Cady is survived by her parents, Carol Pettit and Larry Groves; her four siblings, Cody, Kevan, Kyle and Kelsy; and three of her half-siblings, Adam, Carrie and Courtney Farmwald.

She is the third child of the Groves family to die at a young age. Her brother, Casey Groves, died on Oct. 23, 2007. He was just 28. Years later, on March 23, 2014, Cady's brother, Kelly Groves, died, also at the age of 28.

"Hope you’re reunited with Kelly and Casey," Cody wrote.

Cady was born on July 30, 1989, in Emporia, Kansas.

She graduated from Le Cordon Bleu College of Culinary Arts in Scottsdale, Arizona before switching paths to begin a career in music.

Her first EP, A Month of Sundays, was released independently in 2009. Another EP, The Life of a Pirate, followed in 2010.

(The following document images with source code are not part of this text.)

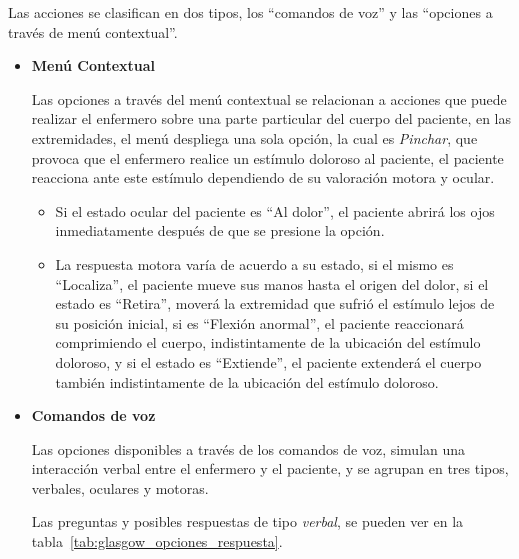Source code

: Las acciones se clasifican en dos tipos, los \enquote{comandos de voz} y las
\enquote{opciones a través de menú contextual}. 

\begin{itemize}
\item{\textbf{Menú Contextual}}

Las opciones a través del menú contextual se relacionan a acciones que puede
realizar el enfermero sobre una parte particular del cuerpo del paciente, en las
extremidades, el menú despliega una sola opción, la cual es \emph{Pinchar}, que
provoca que el enfermero realice un estímulo doloroso al paciente, el
paciente reacciona ante este estímulo dependiendo de su valoración motora y
ocular. 

\begin{itemize}
    \item Si el estado ocular del paciente es \enquote{Al dolor}, el paciente
        abrirá los ojos inmediatamente después de que se presione la opción. 
    \item  La respuesta motora varía de acuerdo a su estado, si el mismo es
        \enquote{Localiza}, el paciente mueve sus manos hasta el origen del
        dolor, si el estado es \enquote{Retira}, moverá la extremidad que
        sufrió el estímulo lejos de su posición inicial, si es
        \enquote{Flexión anormal}, el paciente reaccionará comprimiendo el
        cuerpo, indistintamente de la ubicación del estímulo doloroso, y si el
        estado es \enquote{Extiende}, el paciente extenderá el cuerpo también 
        indistintamente de la ubicación del estímulo doloroso.
\end{itemize}

\item{\textbf{Comandos de voz}}

Las opciones disponibles a través de los comandos de voz, simulan una
interacción verbal entre el enfermero y el paciente, y se agrupan en tres
tipos, verbales, oculares y motoras.

Las preguntas y posibles respuestas de tipo \emph{verbal}, se pueden ver en la
tabla~\ref{tab:glasgow_opciones_respuesta}. 


\end{itemize}
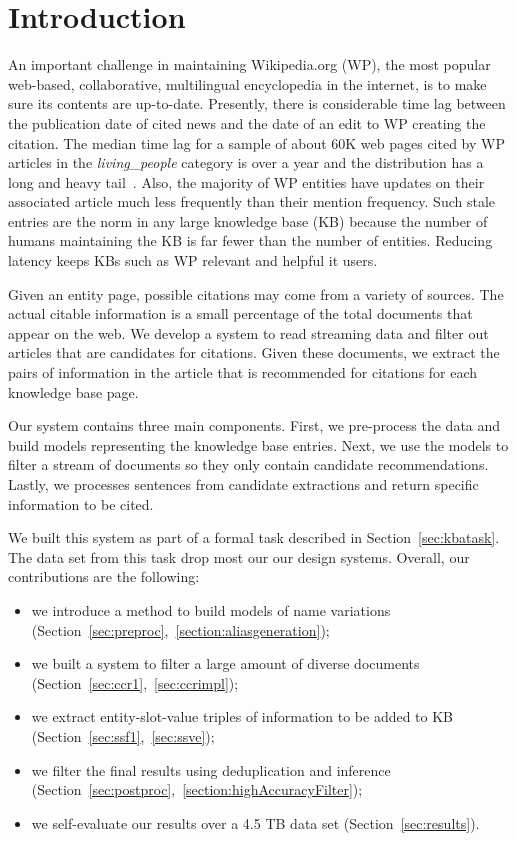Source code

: 
\section{Introduction}


An important challenge in maintaining Wikipedia.org (WP), the most popular 
web-based, collaborative, multilingual encyclopedia in the internet, is to 
make sure its contents are up-to-date. Presently, there is considerable time lag 
between the publication date of cited news and the date of an edit to WP 
creating the citation. The median time lag for a sample of about 60K
web pages cited by WP articles in the \textit{living\_people} category is over 
a year and the distribution has a long and heavy tail~\cite{JFrank12}. 
Also, the majority of WP entities have updates on their associated article much 
less frequently than their mention frequency. Such stale entries 
are the norm in any large knowledge base (KB) because the number of humans 
maintaining the KB is far fewer than the number of entities. 
Reducing latency keeps KBs such as WP relevant and helpful it users.

Given an entity page, possible citations may come from a variety of sources.
The actual citable information is a small percentage of the total documents that appear on the web.
We develop a system to read streaming data and filter out articles that are candidates for citations.
Given these documents, we extract the pairs of information in the 
article that is recommended for citations for each knowledge base page.

Our system contains three main components. First, we pre-process the data and
build models representing the knowledge base entries.
Next, we use the models to filter a stream of documents so they only contain 
candidate recommendations.
Lastly, we processes sentences from candidate extractions and return 
specific information to be cited.


We built this system as part of a formal task described in Section~\ref{sec:kbatask}.
The data set from this task drop most our our design systems.
Overall, our contributions are the following:
\begin{itemize}[noitemsep,nolistsep]
\item we introduce a method to build models of name variations (Section~\ref{sec:preproc},~\ref{section:aliasgeneration});
\item we built a system to filter a large amount of diverse documents (Section~\ref{sec:ccr1},~\ref{sec:ccrimpl});
\item we extract entity-slot-value triples of information to be added to KB (Section~\ref{sec:ssf1},~\ref{sec:ssve});
\item we filter the final results using deduplication and inference (Section~\ref{sec:postproc},~\ref{section:highAccuracyFilter});
\item we self-evaluate our results over a 4.5 TB data set (Section~\ref{sec:results}).
\end{itemize}



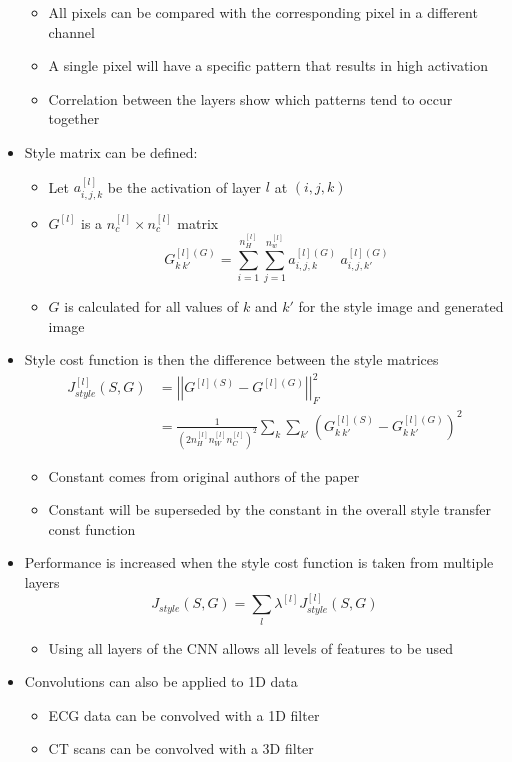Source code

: \documentclass[12pt, letterpaper]{article}
\begin{document}
\begin{itemize}
        \begin{itemize}
            \item All pixels can be compared with the corresponding pixel in a different channel
            \item A single pixel will have a specific pattern that results in high activation
            \item Correlation between the layers show which patterns tend to occur together
        \end{itemize}
        \item Style matrix can be defined:
        \begin{itemize}
            \item Let $a_{i,j,k}^{[l]}$ be the activation of layer $l$ at $(i,j,k)$
            \item $G^{[l]}$ is a $n_c^{[l]}\times n_c^{[l]}$ matrix 
            $$G^{[l](G)}_{k~k'}=\sum_{i=1}^{n_H^{[l]}}\sum_{j=1}^{n_w^{[l]}}a^{[l](G)}_{i,j,k}~a^{[l](G)}_{i,j,k'}$$
            \item $G$ is calculated for all values of $k$ and $k'$ for the style image and generated image
        \end{itemize}
        \item Style cost function is then the difference between the style matrices
        \begin{align*}
            J_{style}^{[l]}(S,G)&=\left|\left|G^{[l](S)}-G^{[l](G)}\right|\right|^2_F \\
            &=\frac{1}{\left(2n_H^{[l]}n_W^{[l]}n_C^{[l]}\right)^2}\sum_k\sum_{k'}\left(G_{k~k'}^{[l](S)}-G_{k~k'}^{[l](G)}\right)^2
        \end{align*}
        \begin{itemize}
            \item Constant comes from original authors of the paper
            \item Constant will be superseded by the constant in the overall style transfer const function
        \end{itemize}
        \item Performance is increased when the style cost function is taken from multiple layers
        $$J_{style}(S,G)=\sum_l\lambda^{[l]}J_{style}^{[l]}(S,G)$$
        \begin{itemize}
            \item Using all layers of the CNN allows all levels of features to be used
        \end{itemize}
        \item Convolutions can also be applied to 1D data
        \begin{itemize}
            \item ECG data can be convolved with a 1D filter
            \item CT scans can be convolved with a 3D filter
        \end{itemize}
    \end{itemize}
    
\end{document}
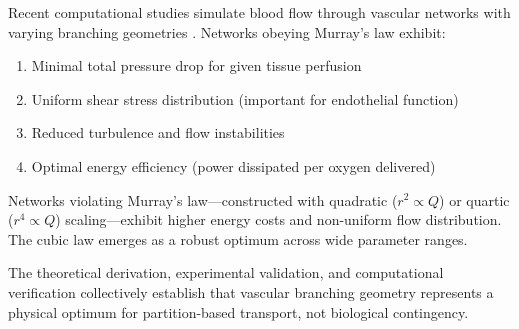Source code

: Recent computational studies simulate blood flow through vascular networks with varying branching geometries \cite{huo2008intraspecific}. Networks obeying Murray's law exhibit:

\begin{enumerate}
\item Minimal total pressure drop for given tissue perfusion
\item Uniform shear stress distribution (important for endothelial function)
\item Reduced turbulence and flow instabilities
\item Optimal energy efficiency (power dissipated per oxygen delivered)
\end{enumerate}

Networks violating Murray's law—constructed with quadratic ($r^{2} \propto Q$) or quartic ($r^{4} \propto Q$) scaling—exhibit higher energy costs and non-uniform flow distribution. The cubic law emerges as a robust optimum across wide parameter ranges.

The theoretical derivation, experimental validation, and computational verification collectively establish that vascular branching geometry represents a physical optimum for partition-based transport, not biological contingency.
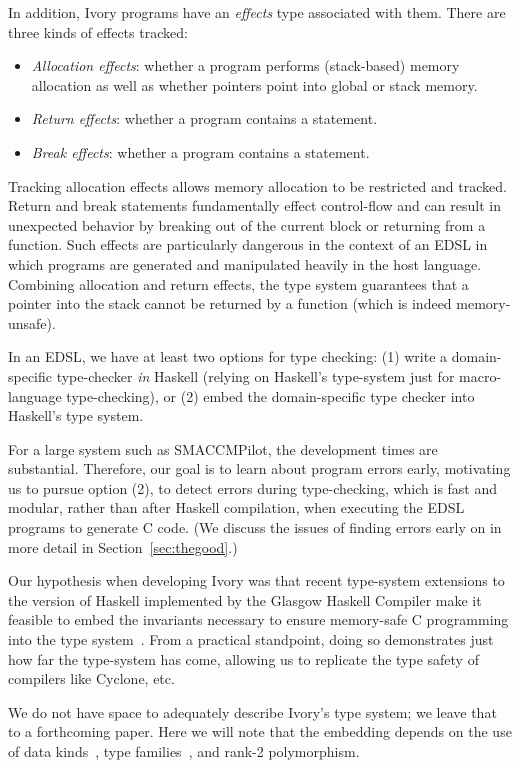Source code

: In addition, Ivory programs have an \emph{effects} type associated with them.
There are three kinds of effects tracked:
\begin{itemize}
  \item \emph{Allocation effects}: whether a program performs (stack-based)
    memory allocation as well as whether pointers point into global or stack memory.
  \item \emph{Return effects}: whether a program contains a  statement.
  \item \emph{Break effects}: whether a program contains a 
    statement.
\end{itemize}
\noindent
Tracking allocation effects allows memory allocation to be restricted and
tracked.  Return and break statements fundamentally effect control-flow and can
result in unexpected behavior by breaking out of the current block or returning
from a function.  Such effects are particularly dangerous in the context of an
EDSL in which programs are generated and manipulated heavily in the host
language.  Combining allocation and return effects, the type system guarantees
that a pointer into the stack cannot be returned by a function (which is indeed
memory-unsafe).

In an EDSL, we have at least two options for type checking: (1) write a
domain-specific type-checker \emph{in} Haskell (relying on Haskell's type-system
just for macro-language type-checking), or (2) embed the domain-specific type
checker into Haskell's type system.

For a large system such as SMACCMPilot, the development times are substantial.
Therefore, our goal is to learn about program errors early, motivating us to
pursue option (2), to detect errors during type-checking, which is fast and
modular, rather than after Haskell compilation, when executing the EDSL programs
to generate C code.  (We discuss the issues of finding errors early on in more
detail in Section~\ref{sec:thegood}.)

Our hypothesis when developing Ivory was that recent type-system extensions to
the version of Haskell implemented by the Glasgow Haskell Compiler make it
feasible to embed the invariants necessary to ensure memory-safe C programming
into the type system~\cite{dephaskell}.  From a practical standpoint, doing so
demonstrates just how far the type-system has come, allowing us to replicate the
type safety of compilers like Cyclone, etc.

We do not have space to adequately describe Ivory's type system; we leave that
to a forthcoming paper.  Here we will note that the embedding depends on the use
of data kinds~\cite{datakinds}, type families~\cite{typefamilies}, and rank-2
polymorphism\cite{stmonad}.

The success of both helped Cady to attract the attention of bigger labels. She signed with RCA, touring alongside bands like Third Eye Blind, Good Charlotte and All Time Low on the Bamboozle Road Show in 2010 before dropping her first major-label EP, This Little Girl, in 2012.

Eventually, Cady left RCA and moved to New York-based independent label Vel Records. She put out an EP on that label called Dreams in 2015.

Throughout her career, Cady worked with a diverse array of creatives, including late producer/writer Busbee, American legend Jim Lauderdale, Savan Kotecha, Kristian Lundin and Carl Falk. She also worked on recording projects for artists such as The Ready Set and Plug In Stereo.

Cady had recently signed with the Thirty Tigers label, with a summer 2020 release in the works, and spent the last year working on material with the team from Shane McAnally’s SMACKSongs. It is hoped the EP she was slated to release this summer will be available soon, her rep said.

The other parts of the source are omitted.